Fashav set the supplies down onto the foot of the cot, and as he turned towards him, his mouth parted with the promise of help hovering on the tip of his tongue.
The embarrassment spurred the young soldier, and he hoisted himself into a sitting position before a word could be spoken.
"You're all right?" he asked.
The young soldier nodded, his face sour with nausea. He swallowed it down, and the pressure in his throat and gut eased.

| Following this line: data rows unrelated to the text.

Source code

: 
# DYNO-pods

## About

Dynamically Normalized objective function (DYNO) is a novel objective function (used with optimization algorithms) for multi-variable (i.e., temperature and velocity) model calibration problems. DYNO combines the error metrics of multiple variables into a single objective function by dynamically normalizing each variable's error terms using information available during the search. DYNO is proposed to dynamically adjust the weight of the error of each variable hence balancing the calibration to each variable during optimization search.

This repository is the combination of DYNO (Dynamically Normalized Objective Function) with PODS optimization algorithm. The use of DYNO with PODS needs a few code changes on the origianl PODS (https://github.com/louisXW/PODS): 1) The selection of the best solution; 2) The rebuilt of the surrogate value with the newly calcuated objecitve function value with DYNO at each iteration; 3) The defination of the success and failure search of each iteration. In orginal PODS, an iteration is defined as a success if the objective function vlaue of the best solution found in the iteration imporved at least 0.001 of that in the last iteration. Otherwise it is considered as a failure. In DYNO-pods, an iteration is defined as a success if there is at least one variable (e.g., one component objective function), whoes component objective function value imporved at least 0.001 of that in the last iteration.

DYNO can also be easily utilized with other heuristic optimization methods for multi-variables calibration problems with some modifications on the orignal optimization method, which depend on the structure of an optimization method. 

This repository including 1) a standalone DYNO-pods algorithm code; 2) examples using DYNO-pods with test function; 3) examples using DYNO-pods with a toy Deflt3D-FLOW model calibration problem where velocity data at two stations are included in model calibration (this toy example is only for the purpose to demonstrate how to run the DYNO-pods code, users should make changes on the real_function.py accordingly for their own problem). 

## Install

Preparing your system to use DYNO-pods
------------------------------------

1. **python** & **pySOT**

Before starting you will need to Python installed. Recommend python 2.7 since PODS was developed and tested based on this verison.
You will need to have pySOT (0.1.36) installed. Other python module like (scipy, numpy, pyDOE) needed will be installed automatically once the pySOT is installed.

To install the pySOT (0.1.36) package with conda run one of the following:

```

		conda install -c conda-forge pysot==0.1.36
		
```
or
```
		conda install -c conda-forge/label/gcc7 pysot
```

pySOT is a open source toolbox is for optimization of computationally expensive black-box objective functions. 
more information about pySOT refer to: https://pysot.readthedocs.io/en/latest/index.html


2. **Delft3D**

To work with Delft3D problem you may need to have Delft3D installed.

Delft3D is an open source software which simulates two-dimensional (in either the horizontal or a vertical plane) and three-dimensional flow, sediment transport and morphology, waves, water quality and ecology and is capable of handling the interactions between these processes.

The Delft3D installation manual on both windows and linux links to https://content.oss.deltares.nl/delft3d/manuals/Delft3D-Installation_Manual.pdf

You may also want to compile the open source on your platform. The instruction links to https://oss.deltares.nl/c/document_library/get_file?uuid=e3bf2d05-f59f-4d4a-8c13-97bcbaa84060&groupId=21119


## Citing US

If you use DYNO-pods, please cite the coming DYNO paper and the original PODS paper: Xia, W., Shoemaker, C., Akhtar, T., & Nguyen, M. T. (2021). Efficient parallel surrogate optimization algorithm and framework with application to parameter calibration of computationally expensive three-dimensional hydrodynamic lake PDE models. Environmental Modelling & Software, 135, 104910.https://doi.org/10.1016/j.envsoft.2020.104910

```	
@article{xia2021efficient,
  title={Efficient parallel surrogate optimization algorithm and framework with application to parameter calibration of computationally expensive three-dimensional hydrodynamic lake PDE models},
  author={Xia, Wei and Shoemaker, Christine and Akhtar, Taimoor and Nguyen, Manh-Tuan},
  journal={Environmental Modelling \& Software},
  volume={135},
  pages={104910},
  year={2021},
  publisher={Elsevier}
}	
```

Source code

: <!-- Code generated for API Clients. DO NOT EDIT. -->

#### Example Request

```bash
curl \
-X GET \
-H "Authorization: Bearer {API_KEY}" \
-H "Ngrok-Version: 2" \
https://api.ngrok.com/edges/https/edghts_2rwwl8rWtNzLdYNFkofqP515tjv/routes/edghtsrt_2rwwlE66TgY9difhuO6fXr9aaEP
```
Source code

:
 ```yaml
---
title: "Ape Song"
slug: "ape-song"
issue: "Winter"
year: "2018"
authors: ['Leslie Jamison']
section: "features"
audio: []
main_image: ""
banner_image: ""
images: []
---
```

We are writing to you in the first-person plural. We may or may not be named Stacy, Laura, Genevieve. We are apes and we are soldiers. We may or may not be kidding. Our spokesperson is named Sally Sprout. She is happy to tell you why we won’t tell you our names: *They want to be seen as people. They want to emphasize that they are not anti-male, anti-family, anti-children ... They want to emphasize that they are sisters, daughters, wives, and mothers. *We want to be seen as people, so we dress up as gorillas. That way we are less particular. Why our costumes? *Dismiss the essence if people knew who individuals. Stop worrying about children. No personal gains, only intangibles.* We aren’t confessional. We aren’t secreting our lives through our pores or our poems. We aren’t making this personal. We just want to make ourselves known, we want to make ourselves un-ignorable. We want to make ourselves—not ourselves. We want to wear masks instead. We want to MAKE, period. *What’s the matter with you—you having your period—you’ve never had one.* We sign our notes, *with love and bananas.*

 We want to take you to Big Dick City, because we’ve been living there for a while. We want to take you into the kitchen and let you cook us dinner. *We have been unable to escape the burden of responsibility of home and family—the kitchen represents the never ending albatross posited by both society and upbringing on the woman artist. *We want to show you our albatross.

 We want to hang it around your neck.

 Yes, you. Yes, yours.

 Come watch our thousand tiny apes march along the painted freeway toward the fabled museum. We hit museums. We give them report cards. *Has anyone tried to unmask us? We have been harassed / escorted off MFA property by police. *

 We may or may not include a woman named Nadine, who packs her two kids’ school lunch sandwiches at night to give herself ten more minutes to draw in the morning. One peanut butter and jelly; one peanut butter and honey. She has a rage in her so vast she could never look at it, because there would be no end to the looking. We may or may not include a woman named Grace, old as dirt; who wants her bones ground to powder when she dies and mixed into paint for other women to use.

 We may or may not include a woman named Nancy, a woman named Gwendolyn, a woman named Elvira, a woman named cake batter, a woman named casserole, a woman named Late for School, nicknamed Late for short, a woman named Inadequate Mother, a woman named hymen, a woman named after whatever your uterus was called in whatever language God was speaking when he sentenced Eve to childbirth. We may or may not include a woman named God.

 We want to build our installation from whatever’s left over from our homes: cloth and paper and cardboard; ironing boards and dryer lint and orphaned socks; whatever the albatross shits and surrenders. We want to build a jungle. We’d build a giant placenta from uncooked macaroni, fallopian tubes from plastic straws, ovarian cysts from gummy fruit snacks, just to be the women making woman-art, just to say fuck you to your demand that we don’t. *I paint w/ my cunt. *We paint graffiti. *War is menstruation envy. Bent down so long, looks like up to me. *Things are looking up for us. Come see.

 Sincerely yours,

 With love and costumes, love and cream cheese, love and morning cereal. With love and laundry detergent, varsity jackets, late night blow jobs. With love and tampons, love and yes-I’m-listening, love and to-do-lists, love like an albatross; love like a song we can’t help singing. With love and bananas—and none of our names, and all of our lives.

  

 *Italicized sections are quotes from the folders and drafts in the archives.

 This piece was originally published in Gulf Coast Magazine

"Ready?" Fashav asked. The forceps appeared in his hand, gleaming dully.
He nodded again, then arched his spine. His shoulders rolled back, exposing his chest. His skin looked pale gold in the lamplight, smooth and unblemished except for the cloud of darker bruising surrounding the arrow shaft and the dried crust of blood beneath it.
Fashav clasped him on the shoulder, his grip firm and steadying. The forceps opened, revealing jagged edges, and he plunged them around the arrow shaft. The forceps' jaws pried beneath swollen flesh, parting it to reveal the metal glint of the arrowhead. The young soldier smothered his wince with clenched teeth as Fashav tugged on the arrowhead, testing his grip. He felt the captain give his shoulder an apologetic squeeze. Then with a hard yank, he ripped the arrowhead out.
An unbidden gasp sputtered from the young soldier. Blinding pain radiated throughout his chest, and he sucked down air in raspy gulps trying to quell it.
"Are you all right" Fashav asked worriedly, giving him another squeeze.
He nodded.
"You don't have to do the next part. I can sew it closed for you."
"No... I'll do it."
Fashav nodded. He picked up a cloth swatch and doused it with a bottle of alcohol. Fresh blood filled the wound like a well, and he gently wiped around it, soaking up the fluid.
Still reeling from the arrowhead's extraction, the young soldier barely noticed the searing prickling of the antiseptic. For a moment, he faded out, and when he came back, Fashav was kneeling in front of him.
"Here," he said, and he held out his palm. A threaded needle and spool laid balanced upon it.
The young soldier accepted it. He unwound some more thread and picked up the needle, pinching it between his thumb and forefinger. And when he blinked, he was alone in a sweltering sunlit room, admiring a seam ripper. He rolled the needle between his fingers, mesmerized as it glinted in the light.
"I know I keep asking you if you're all right," Fashav said, angling the mirror towards the chest wound, "But I do mean it every time." He paused, considering his words. "I care."
The young soldier watched him, searching for something dishonest in the man. Or in himself. And when you couldn't find anything, he whispered, "Thank you."
Fashav smiled gently.
The young soldier pressed the wound closed, matching the swollen edges until they were even. In his other hand, he held the needle, and with effortless precision, he began to sew the wound shut. His stitches were light and quick, binding the skin together in a neat row as smooth as if there had been no wound at all.
"Amazing," Fashav breathed in astonishment. "Who taught you?"
But the young soldier didn't hear him. His mind lost in an eternal summer.